All right, I know we get a lot of threads like this, but bear with me. I’m selling a handheld video game player on Craigslist. I won it in a drawing, but I’d rather have the money. I’m selling it for $150, which is $50 below its retail price. I just received this response:
The fact that the writer’s style is that of a non-native English speaker, that she wants me to ship it overseas, and that she’s offering $100 more than the asking price for shipping are pinging my scamometer. If she were offering to send me a check, I would reject the offer. But she’s offering a PayPal payment, which to the best of my knowledge is pretty well guaranteed to stay put once it’s in my account. On the other hand, maybe there’s some PayPal Craigslist scam that I’m not aware of. Fellow Dopers, what say you?
Your scam-o-meter shouldn’t be pinging, it should have blown a fuse by now. Offering you more money than you’ve requested, shipping overseas (and always with some prestigious, vague job involved)? I’ve even read the line ‘I want to let you know that i am serious about…’ before!
This particular scam? I think it’s probably a phishing scam, where they send you a bogus confirmation email from Paypal and get you to reveal your account info. Google ‘paypal scams’ and you’ll find a ton more variations.
People file bogus reports with Paypal all the time and get refunds. They say you never sent it or whatever. So they get their money back and the item.
People can protect themselves a bit by not tying the Paypal account to anything else and transferring the money out the second it show up. But then Paypal locks the account, starts annoying you and who knows what else.

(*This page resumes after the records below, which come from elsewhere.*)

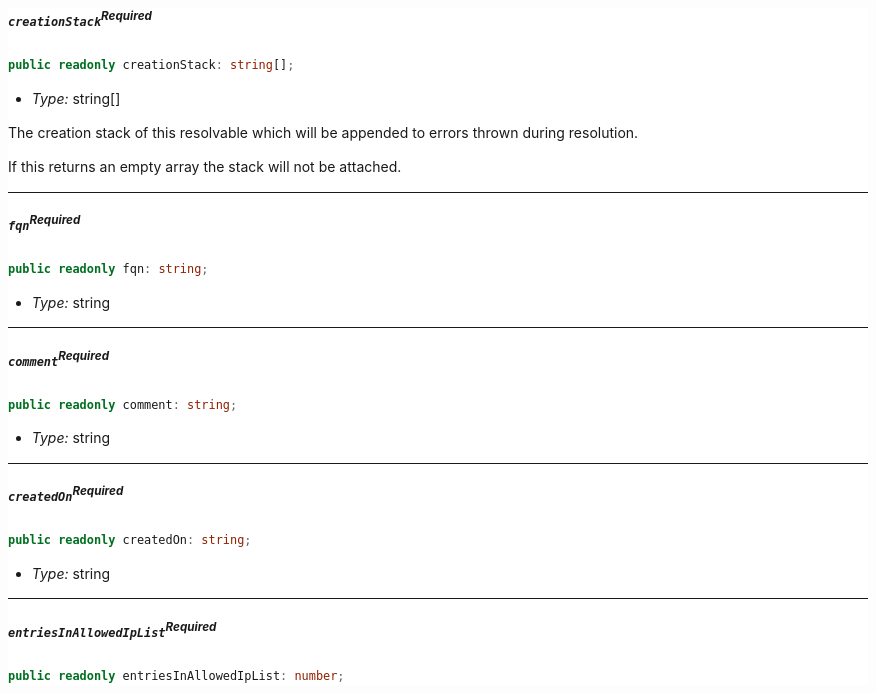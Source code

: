 
##### `creationStack`<sup>Required</sup> <a name="creationStack" id="@cdktf/provider-snowflake.networkPolicy.NetworkPolicyShowOutputOutputReference.property.creationStack"></a>

```typescript
public readonly creationStack: string[];
```

- *Type:* string[]

The creation stack of this resolvable which will be appended to errors thrown during resolution.

If this returns an empty array the stack will not be attached.

---

##### `fqn`<sup>Required</sup> <a name="fqn" id="@cdktf/provider-snowflake.networkPolicy.NetworkPolicyShowOutputOutputReference.property.fqn"></a>

```typescript
public readonly fqn: string;
```

- *Type:* string

---

##### `comment`<sup>Required</sup> <a name="comment" id="@cdktf/provider-snowflake.networkPolicy.NetworkPolicyShowOutputOutputReference.property.comment"></a>

```typescript
public readonly comment: string;
```

- *Type:* string

---

##### `createdOn`<sup>Required</sup> <a name="createdOn" id="@cdktf/provider-snowflake.networkPolicy.NetworkPolicyShowOutputOutputReference.property.createdOn"></a>

```typescript
public readonly createdOn: string;
```

- *Type:* string

---

##### `entriesInAllowedIpList`<sup>Required</sup> <a name="entriesInAllowedIpList" id="@cdktf/provider-snowflake.networkPolicy.NetworkPolicyShowOutputOutputReference.property.entriesInAllowedIpList"></a>

```typescript
public readonly entriesInAllowedIpList: number;
```
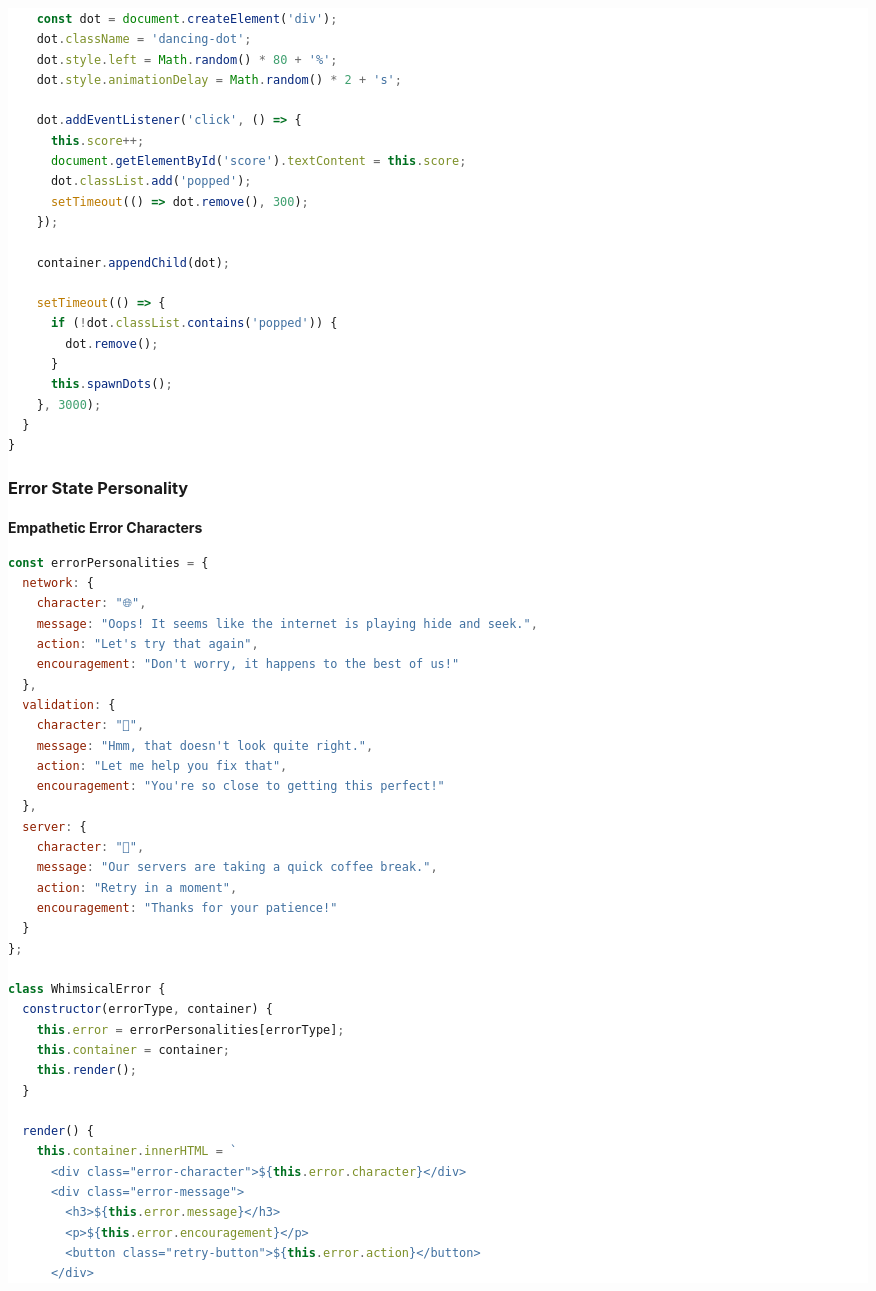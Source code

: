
 ```javascript
    const dot = document.createElement('div');
    dot.className = 'dancing-dot';
    dot.style.left = Math.random() * 80 + '%';
    dot.style.animationDelay = Math.random() * 2 + 's';
    
    dot.addEventListener('click', () => {
      this.score++;
      document.getElementById('score').textContent = this.score;
      dot.classList.add('popped');
      setTimeout(() => dot.remove(), 300);
    });
    
    container.appendChild(dot);
    
    setTimeout(() => {
      if (!dot.classList.contains('popped')) {
        dot.remove();
      }
      this.spawnDots();
    }, 3000);
  }
}
```

### Error State Personality
**Empathetic Error Characters**
```javascript
const errorPersonalities = {
  network: {
    character: "🌐",
    message: "Oops! It seems like the internet is playing hide and seek.",
    action: "Let's try that again",
    encouragement: "Don't worry, it happens to the best of us!"
  },
  validation: {
    character: "🤔",
    message: "Hmm, that doesn't look quite right.",
    action: "Let me help you fix that",
    encouragement: "You're so close to getting this perfect!"
  },
  server: {
    character: "🔧",
    message: "Our servers are taking a quick coffee break.",
    action: "Retry in a moment",
    encouragement: "Thanks for your patience!"
  }
};

class WhimsicalError {
  constructor(errorType, container) {
    this.error = errorPersonalities[errorType];
    this.container = container;
    this.render();
  }
  
  render() {
    this.container.innerHTML = `
      <div class="error-character">${this.error.character}</div>
      <div class="error-message">
        <h3>${this.error.message}</h3>
        <p>${this.error.encouragement}</p>
        <button class="retry-button">${this.error.action}</button>
      </div>
```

It is a bit odd, by scam standards. Most try to avoid the USPS since doing a scam involving them gets into mail fraud which is another level of problems they don’t want. (Hence, a lot of scammers send bad checks via UPS, etc.)
gee…why is this a scam ?
The email clearly says he wants to buy “your item”. And it’s such a good item that he’s paying you extra. Hey, I’ll bet he found your ebay listing by searching for “items”. And now,-- out of all the millions of items out there—, he’s found the best item of all, and he just wants to pay you for it.
Technical question: is this type of email sent by a human, or by automated program?
How hard would it be for the programmer (or typist) to replace the word “item” with the actual product featured in your ebay ad?
I don’t know why it didn’t occur to me that it could be a phishing scam. :smack:
I figured I would have some protection against this if I paid for delivery confirmation from the post office, but it would still be a hassle.
I just received another e-mail with essentially the same offer, so I guess I just hadn’t run into this particular scam before. Funny, the second one offered me $120 for “international shipping” to Cedar Rapids, Iowa.
After you’ve dealt with Craigslist for a while, you begin to recognize that Nigerian scam-ese has such unique fingerprints that you don’t even really need to read the message to pick up on it. I’ve often said that if Nigerians even got wise and used American frontmen/women, they’d up their success rate by about ten thousand percent.
“Your item” is a dead giveaway. Real people talk about whatever you’re selling, not a generic “item.”
The scam in this case is probably just a fake Paypal email and/or phishing. They send you an email that looks like a Paypal confirmation, and it may even have a link to a phishing site. They’re either counting on you to follow that link or never look at your account.
Another dead giveaway (besides dubious-sounding titular positions and the use of “the item”) is the Capitalization of Random Words (as in, “Celebrating Next Week”).
Once again, if you have to ask, “Is this a scam?”, the answer is always, “Yes, yes it is.”
I don’t know about this attitude. Just a few weeks ago on these boards someone did ask if a pending deal of his was a scam, and dozens of dopers came in and blindly said, yes of course it is. But it turned out not to be.
Being a “computer person” I also get a lot of “is this a virus?” In fact, most of the time it’s not. It’s usually that the person messed up their system on their own without the help of any virus. Yet people will still give the advice to assume everything is a scam or some hacker giving you a trojan. It’s not always the case.
I think they are doing it. I have a relationship with a website that does editing, and I’m on there as someone who will edit stuff that’s in English but from a non-native writer–usually it’s something technical. But lately the guy has sent me things that read like Nigerian scams, and they want it to sound like it was written by a native English speaker, and he says he’s getting a lot of them. I refused to do them–partly because they are little snippets that I would only get $5 for doing, and partly because I have a bad feeling about it.